_Work request_
Below are the records; retype them exactly and omit each picture.

_Material for this exercise_
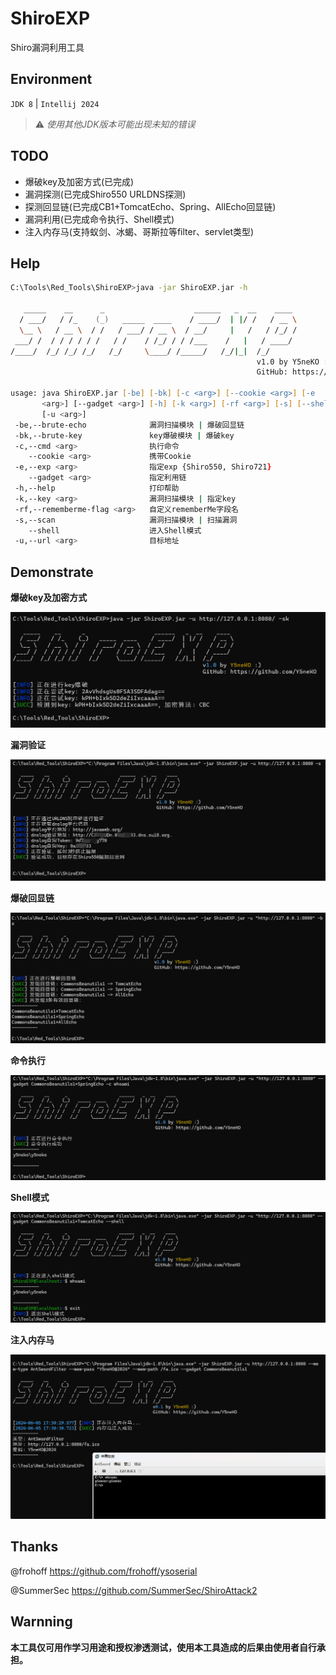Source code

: # ShiroEXP

Shiro漏洞利用工具

## Environment

`JDK 8` | `Intellij 2024`

> ⚠️ _使用其他JDK版本可能出现未知的错误_

## TODO

- 爆破key及加密方式(已完成)
- 漏洞探测(已完成Shiro550 URLDNS探测)
- 探测回显链(已完成CB1+TomcatEcho、Spring、AllEcho回显链)
- 漏洞利用(已完成命令执行、Shell模式)
- 注入内存马(支持蚁剑、冰蝎、哥斯拉等filter、servlet类型)

## Help
```zsh
C:\Tools\Red_Tools\ShiroEXP>java -jar ShiroEXP.jar -h

   _____    __      _                    ______   _  __    ____
  / ___/   / /_    (_)   _____  ____    / ____/  | |/ /   / __ \
  \__ \   / __ \  / /   / ___/ / __ \  / __/     |   /   / /_/ /
 ___/ /  / / / / / /   / /    / /_/ / / /___    /   |   / ____/
/____/  /_/ /_/ /_/   /_/     \____/ /_____/   /_/|_|  /_/
                                                       v1.0 by Y5neKO :)
                                                       GitHub: https://github.com/Y5neKO

usage: java ShiroEXP.jar [-be] [-bk] [-c <arg>] [--cookie <arg>] [-e
       <arg>] [--gadget <arg>] [-h] [-k <arg>] [-rf <arg>] [-s] [--shell]
       [-u <arg>]
 -be,--brute-echo              漏洞扫描模块 | 爆破回显链
 -bk,--brute-key               key爆破模块 | 爆破key
 -c,--cmd <arg>                执行命令
    --cookie <arg>             携带Cookie
 -e,--exp <arg>                指定exp {Shiro550, Shiro721}
    --gadget <arg>             指定利用链
 -h,--help                     打印帮助
 -k,--key <arg>                漏洞扫描模块 | 指定key
 -rf,--rememberme-flag <arg>   自定义rememberMe字段名
 -s,--scan                     漏洞扫描模块 | 扫描漏洞
    --shell                    进入Shell模式
 -u,--url <arg>                目标地址
```

## Demonstrate

**爆破key及加密方式**

![brutekey.png](img/brutekey.png)

**漏洞验证**

![Shiro550scan.png](img/Shiro550scan.png)

**爆破回显链**

![bruteecho.png](img/bruteecho.png)

**命令执行**

![commandexcute.png](img/commandexcute.png)

**Shell模式**

![shellmode.png](img/shellmode.png)

**注入内存马**

![injectmemshell.png](img/injectmemshell.png)

## Thanks

@frohoff   https://github.com/frohoff/ysoserial

@SummerSec  https://github.com/SummerSec/ShiroAttack2

## Warnning

**本工具仅可用作学习用途和授权渗透测试，使用本工具造成的后果由使用者自行承担。**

_Solution_
Source code

: # ShiroEXP

Shiro漏洞利用工具

## Environment

`JDK 8` | `Intellij 2024`

> ⚠️ _使用其他JDK版本可能出现未知的错误_

## TODO

- 爆破key及加密方式(已完成)
- 漏洞探测(已完成Shiro550 URLDNS探测)
- 探测回显链(已完成CB1+TomcatEcho、Spring、AllEcho回显链)
- 漏洞利用(已完成命令执行、Shell模式)
- 注入内存马(支持蚁剑、冰蝎、哥斯拉等filter、servlet类型)

## Help
```zsh
C:\Tools\Red_Tools\ShiroEXP>java -jar ShiroEXP.jar -h

   _____    __      _                    ______   _  __    ____
  / ___/   / /_    (_)   _____  ____    / ____/  | |/ /   / __ \
  \__ \   / __ \  / /   / ___/ / __ \  / __/     |   /   / /_/ /
 ___/ /  / / / / / /   / /    / /_/ / / /___    /   |   / ____/
/____/  /_/ /_/ /_/   /_/     \____/ /_____/   /_/|_|  /_/
                                                       v1.0 by Y5neKO :)
                                                       GitHub: https://github.com/Y5neKO

usage: java ShiroEXP.jar [-be] [-bk] [-c <arg>] [--cookie <arg>] [-e
       <arg>] [--gadget <arg>] [-h] [-k <arg>] [-rf <arg>] [-s] [--shell]
       [-u <arg>]
 -be,--brute-echo              漏洞扫描模块 | 爆破回显链
 -bk,--brute-key               key爆破模块 | 爆破key
 -c,--cmd <arg>                执行命令
    --cookie <arg>             携带Cookie
 -e,--exp <arg>                指定exp {Shiro550, Shiro721}
    --gadget <arg>             指定利用链
 -h,--help                     打印帮助
 -k,--key <arg>                漏洞扫描模块 | 指定key
 -rf,--rememberme-flag <arg>   自定义rememberMe字段名
 -s,--scan                     漏洞扫描模块 | 扫描漏洞
    --shell                    进入Shell模式
 -u,--url <arg>                目标地址
```

## Demonstrate

**爆破key及加密方式**

![brutekey.png](img/brutekey.png)

**漏洞验证**

![Shiro550scan.png](img/Shiro550scan.png)

**爆破回显链**

![bruteecho.png](img/bruteecho.png)

**命令执行**

![commandexcute.png](img/commandexcute.png)

**Shell模式**

![shellmode.png](img/shellmode.png)

**注入内存马**

![injectmemshell.png](img/injectmemshell.png)

## Thanks

@frohoff   https://github.com/frohoff/ysoserial

@SummerSec  https://github.com/SummerSec/ShiroAttack2

## Warnning

**本工具仅可用作学习用途和授权渗透测试，使用本工具造成的后果由使用者自行承担。**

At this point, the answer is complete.